_Work item:_ Return each line of the entries that holds the string "codelab".

*** Opening of Data records ***

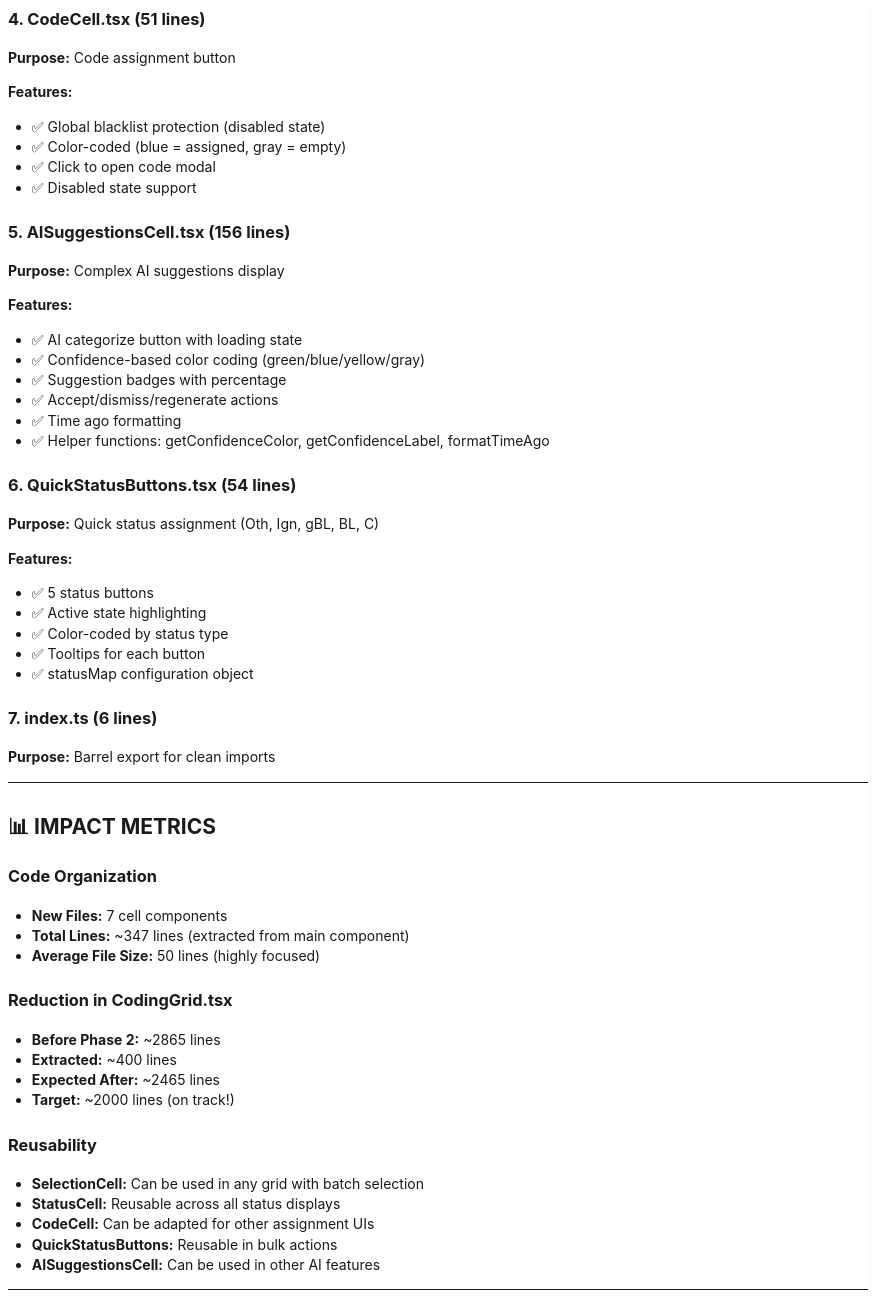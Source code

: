 ### 4. **CodeCell.tsx** (51 lines)
**Purpose:** Code assignment button

**Features:**
- ✅ Global blacklist protection (disabled state)
- ✅ Color-coded (blue = assigned, gray = empty)
- ✅ Click to open code modal
- ✅ Disabled state support

### 5. **AISuggestionsCell.tsx** (156 lines)
**Purpose:** Complex AI suggestions display

**Features:**
- ✅ AI categorize button with loading state
- ✅ Confidence-based color coding (green/blue/yellow/gray)
- ✅ Suggestion badges with percentage
- ✅ Accept/dismiss/regenerate actions
- ✅ Time ago formatting
- ✅ Helper functions: getConfidenceColor, getConfidenceLabel, formatTimeAgo

### 6. **QuickStatusButtons.tsx** (54 lines)
**Purpose:** Quick status assignment (Oth, Ign, gBL, BL, C)

**Features:**
- ✅ 5 status buttons
- ✅ Active state highlighting
- ✅ Color-coded by status type
- ✅ Tooltips for each button
- ✅ statusMap configuration object

### 7. **index.ts** (6 lines)
**Purpose:** Barrel export for clean imports

---

## 📊 IMPACT METRICS

### Code Organization
- **New Files:** 7 cell components
- **Total Lines:** ~347 lines (extracted from main component)
- **Average File Size:** 50 lines (highly focused)

### Reduction in CodingGrid.tsx
- **Before Phase 2:** ~2865 lines
- **Extracted:** ~400 lines
- **Expected After:** ~2465 lines
- **Target:** ~2000 lines (on track!)

### Reusability
- **SelectionCell:** Can be used in any grid with batch selection
- **StatusCell:** Reusable across all status displays
- **CodeCell:** Can be adapted for other assignment UIs
- **QuickStatusButtons:** Reusable in bulk actions
- **AISuggestionsCell:** Can be used in other AI features

---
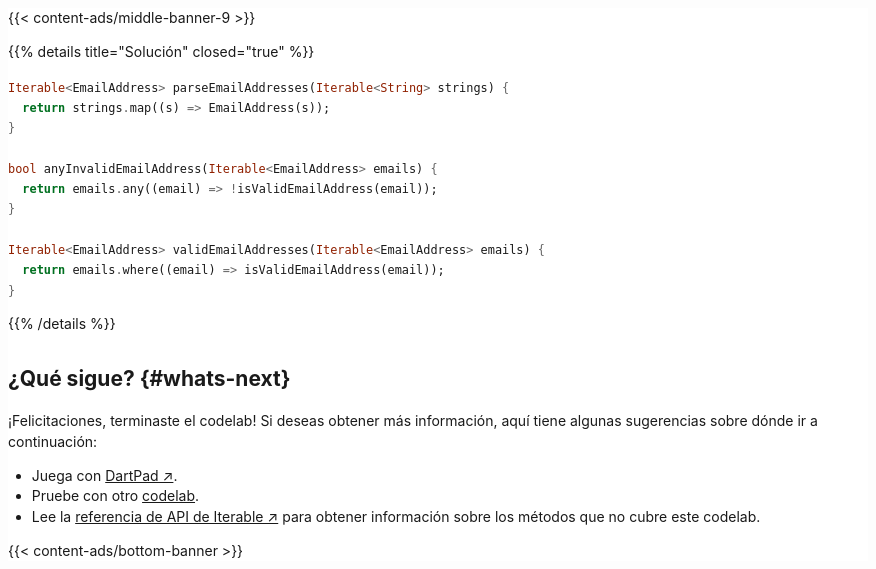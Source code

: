 {{< content-ads/middle-banner-9 >}}

{{% details title="Solución" closed="true" %}}
```dart
Iterable<EmailAddress> parseEmailAddresses(Iterable<String> strings) {
  return strings.map((s) => EmailAddress(s));
}

bool anyInvalidEmailAddress(Iterable<EmailAddress> emails) {
  return emails.any((email) => !isValidEmailAddress(email));
}

Iterable<EmailAddress> validEmailAddresses(Iterable<EmailAddress> emails) {
  return emails.where((email) => isValidEmailAddress(email));
}
```
{{% /details %}}

## ¿Qué sigue? {#whats-next}

¡Felicitaciones, terminaste el codelab! Si deseas obtener más información, aquí tiene algunas sugerencias sobre dónde ir a continuación:

- Juega con [DartPad ↗](https://dartpad.dev).
- Pruebe con otro [codelab](/dart/tutoriales-y-codelabs/codelabs/codelabs).
- Lee la [referencia de API de Iterable ↗](https://api.dart.dev/stable/dart-core/Iterable-class.html) para obtener información sobre los métodos que no cubre este codelab.

{{< content-ads/bottom-banner >}}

*** Close of Data records ***

_Task response:_
¡Felicitaciones, terminaste el codelab! Si deseas obtener más información, aquí tiene algunas sugerencias sobre dónde ir a continuación:
- Pruebe con otro [codelab](/dart/tutoriales-y-codelabs/codelabs/codelabs).
- Lee la [referencia de API de Iterable ↗](https://api.dart.dev/stable/dart-core/Iterable-class.html) para obtener información sobre los métodos que no cubre este codelab.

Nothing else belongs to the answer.